Gov't cryptocurrency messages too confusing
By Kim Yoo-chul
The Moon Jae-in administration’s top policymakers are sending confusing messages about how to curb speculative investment in virtual currencies.
Finance Minister Kim Dong-yeon said Tuesday that shutting down cryptocurrency exchanges was still a policy the government could implement.
“The shutdown of cryptocurrency exchanges is an option that is still alive. But we need a serious study of this among related ministries,” Kim said in a radio interview. “The government will soon come up with comprehensives anti-speculation steps.”
His remarks came just a day after Chung Ki-joon, head of the economic bureau at the Office for Government Policy Coordination, attempted to soothe investors’ fears about the possible closure of the exchanges.
Justice Minister Park Sang-ki said last Thursday that the government was preparing a bill to shut down the exchanges, roiling the market and alarming investors.
Since then, policymakers have tried to talk down the idea, saying it was a mere idea proposed by the justice ministry and needs to be reviewed by relative ministries.
However, Kim’s remarks indicate the government could still shut down the exchanges.
He reiterated the government will unveil steps to curb the cryptocurrency market, including taxing capital gains from the trading of virtual coins.
“We need reasonable regulations in whatever form as there is continued irrational speculation in virtual money,” Kim said. “There is no unified global standard for cryptocurrency. We are discussing a series of anti-speculation steps, including tax imposition and real-name based transactions.
If the plan goes through, Korea will become one of a few countries to levy taxes on capital gains on cryptocurrency investment. Singapore and Germany levy taxes on investments in virtual currencies depending on factors such as the amount of gains and the length of the holding period. In contrast, other countries like Japan recently eliminated fees.
Kim said millions of Koreans are jumping into speculative trading, which could cause huge social problems.
“It’s fair to say there is high risk in the market. There is a flip-side to today’s cryptocurrency craze. It’s a new technology and could be beneficial on the industrial and economic fronts. But we have to protect investors as well,” he said.
The minister noted the government will keep a close eye on the development of blockchain-based technologies.

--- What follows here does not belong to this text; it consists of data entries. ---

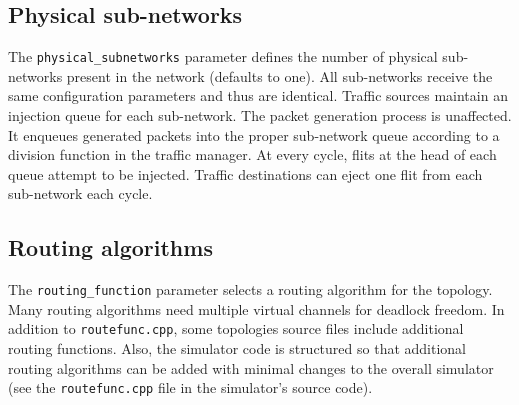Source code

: \documentclass[11pt]{article}
\begin{document}
\subsection{Physical sub-networks}
\label{sec:physical_subnets}

The \texttt{physical\_subnetworks} parameter defines the number of
physical sub-networks present in the network (defaults to one). All
sub-networks receive the same configuration parameters and thus are
identical. Traffic sources maintain an injection queue for each
sub-network. The packet 
generation process is unaffected. It enqueues generated packets into
the proper sub-network queue according to a division function in the
traffic manager. At every cycle, flits at the head of each queue
attempt to be injected. Traffic destinations can eject one flit from
each sub-network each cycle. 


\subsection{Routing algorithms}
\label{sec:routing_algs}

The \texttt{routing\_function} parameter selects a routing algorithm
for the topology.  Many routing algorithms need multiple virtual
channels for deadlock freedom. In addition to \texttt{routefunc.cpp},
some topologies source files include additional routing
functions. Also, the simulator code is structured so that additional
routing algorithms can be added with minimal changes to the overall
simulator (see the \texttt{routefunc.cpp} file in the simulator's
source code). 
\end{document}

“One thing I just want to make sure is that the upcoming steps are aimed at developing the cryptocurrency market not oppressing it. Therefore, regulations should be acceptable and understandable to win public support,” the minister said.
But Kim made it clear the government can’t and won’t cover any losses for individual investors who invest in digital tokens, as virtual currencies are highly volatile assets.
The minister admitted to the government’s failure to send a clear and coordinated message to the market and investors. “We should have been more considerate. We are sorry about that.”